Charan is now able to walk and move his head, with support of a neck brace, but will need physiotherapy for the next three months. In the meantime, doctors have also put him on prophylaxis treatment, which helps the blood to clot, and will prevent life-threatening bleeding in the coming month.

“Once he is put on prophylaxis treatment, he need not be rushed to the hospital on an emergency basis each time he bleeds, as the blood clotting factor is already injected,” said Dr Chandrakala S.

Dr Mamta Manglani, specialist in paediatric haematology, who was associate with Lokmaniya Tilak Municipal General Hospital, Sion, said, “Prophylaxis reduces severe haemophilia to mild or moderate. It reduces complications that result from such episodes. It also reduces bleeding in the target joints- a joint that has had recurrent bleeding episodes.”

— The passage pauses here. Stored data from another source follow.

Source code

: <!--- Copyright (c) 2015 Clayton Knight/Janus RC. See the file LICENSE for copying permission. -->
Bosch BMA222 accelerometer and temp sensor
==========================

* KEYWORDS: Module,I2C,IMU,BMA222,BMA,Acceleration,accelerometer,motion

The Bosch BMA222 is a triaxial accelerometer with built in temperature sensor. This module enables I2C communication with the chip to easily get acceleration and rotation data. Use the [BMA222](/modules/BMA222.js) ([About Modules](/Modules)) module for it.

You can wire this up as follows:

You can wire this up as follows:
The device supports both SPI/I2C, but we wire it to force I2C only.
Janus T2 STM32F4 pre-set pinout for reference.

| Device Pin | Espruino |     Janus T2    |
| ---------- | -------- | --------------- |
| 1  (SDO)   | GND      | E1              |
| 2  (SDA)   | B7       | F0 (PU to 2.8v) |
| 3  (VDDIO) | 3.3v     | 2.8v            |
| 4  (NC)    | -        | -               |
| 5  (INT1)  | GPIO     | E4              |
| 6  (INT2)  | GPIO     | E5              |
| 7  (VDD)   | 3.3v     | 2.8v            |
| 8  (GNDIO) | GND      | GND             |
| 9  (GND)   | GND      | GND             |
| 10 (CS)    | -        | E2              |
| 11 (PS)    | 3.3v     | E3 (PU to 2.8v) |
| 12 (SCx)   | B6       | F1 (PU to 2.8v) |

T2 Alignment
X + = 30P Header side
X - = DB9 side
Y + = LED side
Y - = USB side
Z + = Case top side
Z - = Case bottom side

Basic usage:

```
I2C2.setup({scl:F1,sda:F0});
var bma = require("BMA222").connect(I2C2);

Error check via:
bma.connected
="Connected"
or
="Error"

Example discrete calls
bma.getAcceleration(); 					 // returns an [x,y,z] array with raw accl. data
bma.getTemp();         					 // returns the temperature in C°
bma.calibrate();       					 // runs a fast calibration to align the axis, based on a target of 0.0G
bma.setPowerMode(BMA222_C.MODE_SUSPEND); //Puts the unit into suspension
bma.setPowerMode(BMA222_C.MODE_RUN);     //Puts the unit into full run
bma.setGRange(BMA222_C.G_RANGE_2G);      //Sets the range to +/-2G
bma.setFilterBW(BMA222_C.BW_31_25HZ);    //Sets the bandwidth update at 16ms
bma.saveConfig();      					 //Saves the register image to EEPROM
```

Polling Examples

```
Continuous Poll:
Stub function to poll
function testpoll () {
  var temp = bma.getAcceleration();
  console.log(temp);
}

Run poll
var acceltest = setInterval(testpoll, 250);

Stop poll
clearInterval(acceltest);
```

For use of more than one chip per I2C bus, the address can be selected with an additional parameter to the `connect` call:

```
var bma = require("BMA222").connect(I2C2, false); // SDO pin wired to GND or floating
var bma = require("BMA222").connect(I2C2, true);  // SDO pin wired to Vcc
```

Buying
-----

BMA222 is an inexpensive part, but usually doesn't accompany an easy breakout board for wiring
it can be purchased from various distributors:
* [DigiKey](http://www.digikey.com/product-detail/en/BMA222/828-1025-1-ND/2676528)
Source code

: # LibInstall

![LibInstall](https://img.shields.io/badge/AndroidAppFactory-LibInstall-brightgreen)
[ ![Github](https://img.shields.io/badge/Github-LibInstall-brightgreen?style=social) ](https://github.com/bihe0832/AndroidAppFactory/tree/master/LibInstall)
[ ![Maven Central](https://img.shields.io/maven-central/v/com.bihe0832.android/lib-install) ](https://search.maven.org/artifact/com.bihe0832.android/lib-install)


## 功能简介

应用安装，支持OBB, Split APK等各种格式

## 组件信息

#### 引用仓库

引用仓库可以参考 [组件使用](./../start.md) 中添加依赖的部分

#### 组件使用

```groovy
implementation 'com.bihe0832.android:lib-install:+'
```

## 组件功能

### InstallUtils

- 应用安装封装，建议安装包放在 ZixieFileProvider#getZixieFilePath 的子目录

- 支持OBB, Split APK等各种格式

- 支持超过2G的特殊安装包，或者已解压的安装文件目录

While prophylaxis is the mainstay treatment for haemophilia in most counties, in India, only 2% of haemophilia patients get it, as the medicines are very expensive. “These drugs are very expensive as not many pharmaceuticals manufacture them. One unit of factor costs Rs30. A patient weighing 50kg needs at least 1,000 units in one session, which runs the costs in lakhs,” said Dr Chandrakala.